Oficiais da administração Trump estão pensando em mudar a responsabilidade pela segurança de Greenland para o comando militar dos EUA, o NORTHCOM. Essa mudança poderia simbolicamente afastar o território da Dinamarca, que atualmente o administra. Embora Greenland faça parte da América do Norte, culturalmente está ligada à Europa. Alguns funcionários dos EUA estão preocupados com essa mudança, especialmente devido às declarações de Trump sobre a necessidade de adquirir Greenland, o que inclui a possibilidade de ação militar. Recentemente, Trump afirmou que “não descarta nada” em relação a Greenland, que considera importante para a segurança internacional.

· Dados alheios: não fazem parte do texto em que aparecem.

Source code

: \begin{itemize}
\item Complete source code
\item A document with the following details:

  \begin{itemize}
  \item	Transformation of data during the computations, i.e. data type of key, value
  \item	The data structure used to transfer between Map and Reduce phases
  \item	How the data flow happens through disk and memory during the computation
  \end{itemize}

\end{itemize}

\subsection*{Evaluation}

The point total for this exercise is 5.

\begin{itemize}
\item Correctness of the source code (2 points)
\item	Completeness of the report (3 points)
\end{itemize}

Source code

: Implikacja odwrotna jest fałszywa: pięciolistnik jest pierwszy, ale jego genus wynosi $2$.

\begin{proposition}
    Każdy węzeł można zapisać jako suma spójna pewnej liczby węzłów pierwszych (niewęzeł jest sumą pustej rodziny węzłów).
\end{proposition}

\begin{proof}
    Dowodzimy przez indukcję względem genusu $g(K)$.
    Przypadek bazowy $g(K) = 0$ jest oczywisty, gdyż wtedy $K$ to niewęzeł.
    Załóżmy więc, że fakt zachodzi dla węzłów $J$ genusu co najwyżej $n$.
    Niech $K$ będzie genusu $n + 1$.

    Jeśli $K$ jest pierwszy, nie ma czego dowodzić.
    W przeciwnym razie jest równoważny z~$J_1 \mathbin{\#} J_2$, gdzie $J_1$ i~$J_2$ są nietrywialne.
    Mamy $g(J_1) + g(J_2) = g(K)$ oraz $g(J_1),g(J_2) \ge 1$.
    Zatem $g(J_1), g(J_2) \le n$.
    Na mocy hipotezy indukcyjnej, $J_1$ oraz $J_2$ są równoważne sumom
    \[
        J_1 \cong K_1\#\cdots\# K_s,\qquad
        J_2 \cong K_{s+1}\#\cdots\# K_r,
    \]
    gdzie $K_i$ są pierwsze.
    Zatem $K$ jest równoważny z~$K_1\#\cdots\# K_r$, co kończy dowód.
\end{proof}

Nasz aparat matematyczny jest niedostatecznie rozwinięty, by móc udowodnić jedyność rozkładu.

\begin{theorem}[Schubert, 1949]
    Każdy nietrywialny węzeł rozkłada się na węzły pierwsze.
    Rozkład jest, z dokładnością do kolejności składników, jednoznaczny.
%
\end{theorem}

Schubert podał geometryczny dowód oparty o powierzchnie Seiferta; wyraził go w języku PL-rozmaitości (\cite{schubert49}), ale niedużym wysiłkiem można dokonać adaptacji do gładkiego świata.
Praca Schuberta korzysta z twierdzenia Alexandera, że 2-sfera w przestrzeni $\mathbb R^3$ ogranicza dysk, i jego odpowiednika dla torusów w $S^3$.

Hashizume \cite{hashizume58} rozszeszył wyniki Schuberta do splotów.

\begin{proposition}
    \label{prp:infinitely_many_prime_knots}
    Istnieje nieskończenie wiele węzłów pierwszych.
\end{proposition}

A mudança para o NORTHCOM poderia ser vista como um sinal de que Greenland não é parte da Dinamarca, o que preocupa autoridades dinamarquesas. Além disso, houve uma tensão recente entre os EUA e a Dinamarca, após um relatório que indicava que os EUA estavam espionando Greenland para entender melhor o movimento de independência local e a opinião sobre a extração de recursos.
Oficiais da administração Trump estão avaliando a transferência da responsabilidade de segurança de Greenland para o Comando Norte dos Estados Unidos (NORTHCOM). Essa mudança, que poderia simbolicamente afastar o território dinamarquês da Dinamarca, reflete o crescente interesse dos EUA na região.
A proposta visa mover Greenland da área de responsabilidade do Comando Europeu dos EUA para o NORTHCOM, que supervisiona a defesa do território americano. Embora a ideia faça sentido geograficamente, já que Greenland é parte do continente norte-americano, politicamente é associada à Europa e é um território semiautônomo da Dinamarca.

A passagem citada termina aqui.